By what reasons are they confuted?

(1) Because, under the Old Testament, Councils, and Synods were appointed and called by godly Kings, 1 Kings 8.1.  2 Kings 23.1.  2 Chron. 29.4.  (2) Because, it is the duty of the civil Magistrate being born within the church, to take care that Peace and Unity be preserved and kept in the Church: that the Truth and Word of GOD, be entirely, and soundly Preached and obeyed: that blasphemies and heresies be kept under and suppressed; that all corruptions in Worship and Discipline be reformed: that all GOD’s Ordinances be lawfully established, administered, and preserved.  And if it should happen, that both Church and State Judicatories, should make an universal defection from the purity of doctrine and worship received and acknowledged, it is the duty of a godly King, by virtue of his Regal Power, and Authority, to set about a work of Reformation, and to call and command all ranks of People to return to the true Worship and Service of GOD; Isa. 45.23, [or 49.23.]  Psalm 122.7-9.  Ezra 7.23, 25-28.  Levit. 24.16.  Deut. 13.5, 6, 12.  1 Chron. 13.1-9, [or 2 Chron. 30.1-9.]  2 Kings 23, from the first verse to the 26th.  (3) From the example of Constantine, that did convocate the first Nicene Council:  From Theodosius the elder, that did call the first council of Constantinople: From Theodosius the younger, that did call the first council at Ephesus: From Martianus, that did call the Chalcedon council.

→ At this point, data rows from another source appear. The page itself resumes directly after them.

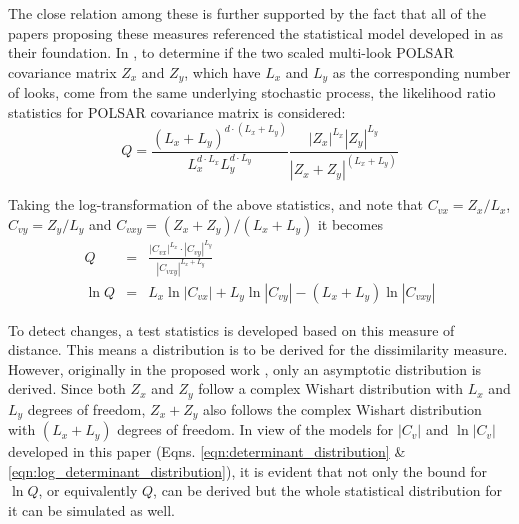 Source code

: \documentclass[journal]{IEEEtran}
\begin{document}
The close relation among these is further supported by the fact that
all of the papers proposing these measures referenced the statistical model developed in \cite{Conradsen_2003_TGRS_4} as their foundation.
In \cite{Conradsen_2003_TGRS_4}, to determine if the two scaled multi-look POLSAR covariance matrix $Z_x$ and $Z_y$,
  which have $L_x$ and $L_y$ as the corresponding number of looks,
  come from the same underlying stochastic process,
the likelihood ratio statistics for POLSAR covariance matrix is considered:  
\begin{equation*}
  Q = \frac{(L_x+L_y)^{d \cdot (L_x+L_y)}}{L_x^{d \cdot L_x} L_y^{d \cdot L_y}} \frac{|Z_x|^{L_x} |Z_y|^{L_y} }{|Z_x+Z_y|^{(L_x+L_y)}}
\end{equation*}

Taking the log-transformation of the above statistics, and note that $C_{vx} = Z_x / L_x$, $C_{vy} = Z_y / L_y$ and $C_{vxy} = (Z_x + Z_y)/(L_x + L_y)$ it becomes 
\begin{eqnarray}
  Q &=& \frac{|C_{vx}|^{L_x} \cdot |C_{vy}|^{L_y} }{|C_{vxy}|^{L_x + L_y}} \label{eqn:ori_likelyhood_stats} \\
  \ln Q &=& L_x \ln |C_{vx}| + L_y \ln |C_{vy}| - (L_x + L_y) \ln |C_{vxy}| \label{eqn:log_likelyhood_stats}
\end{eqnarray}

To detect changes, a test statistics is developed based on this measure of distance.
This means a distribution is to be derived for the dissimilarity measure.
However, originally in the proposed work \cite{Conradsen_2003_TGRS_4}, only an asymptotic distribution is derived.
Since both $Z_x$ and $Z_y$ follow a complex Wishart distribution with $L_x$ and $L_y$ degrees of freedom,
  $Z_x+Z_y$ also follows the complex Wishart distribution with $(L_x + L_y)$ degrees of freedom.
In view of the models for $|C_v|$ and $\ln|C_v|$ developed in this paper (Eqns. \ref{eqn:determinant_distribution} \& \ref{eqn:log_determinant_distribution}),
  it is evident that not only the bound for $\ln Q$, or equivalently $Q$, can be derived
  but the whole statistical distribution for it can be simulated as well.
\end{document}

Quest. IV. “MAY all Synods or Councils since the Apostles’ days err?

Yes.

And have not many actually erred?

Yes.

Well then, doth not the Popish Church err, who maintain, that councils confirmed, and solemnised by the Pope’s authority, cannot err, neither in explaining Doctrines of Faith, nor in delivering Precepts, and Rules of Manners, common to the whole Church?

Yes.

By what reasons are they confuted?

(1) Because, all the Priests, Levites, and Prophets of the Jewish church, (who had the same Promises which the Christian church hath now under the New Testament, 1 Cor. 10.3,4.  2 Sam. 7.16.  Isaiah 49.15,16,) together with the High Priest have sometimes erred, as is clear from the following Scriptures: Isaiah 56.10,11.  Jerem. 6.13.  Jerem. 14.14.  Hos. 9.7-9.  Micah 3.9.  The Lord’s Prophets that were immediately guided, and inspired by him, must be excepted.  (2) Because, councils under the Old Testament, lawfully called, have often-times erred; 2 Sam. 6.2-3.  Jer. 26.7-9.  1 Kings 22.6.  And under the New Testament; John 9.35.  John 11.47,48,52.  Matth. 26.57, 59, 65, 66. Acts 4.5, 6, 17, 18.  (3) Because, the Pope cannot shew a proof of infallibility; Rom. 3.4.  (4) Because, it is foretold in the New Testament, that many Pastors, and Teachers shall become false Prophets, and turn Seducers; and that Antichrist shall sit in the Temple of GOD, shewing himself that he is God; Matth. 24.11, 24.  Acts 20.29,30.  2 Peter 2.1.  2 Thes. 2.4.  (5) It is most evident, that many councils approven and authorized by the Pope, have most foully erred, and that some have openly contradicted others.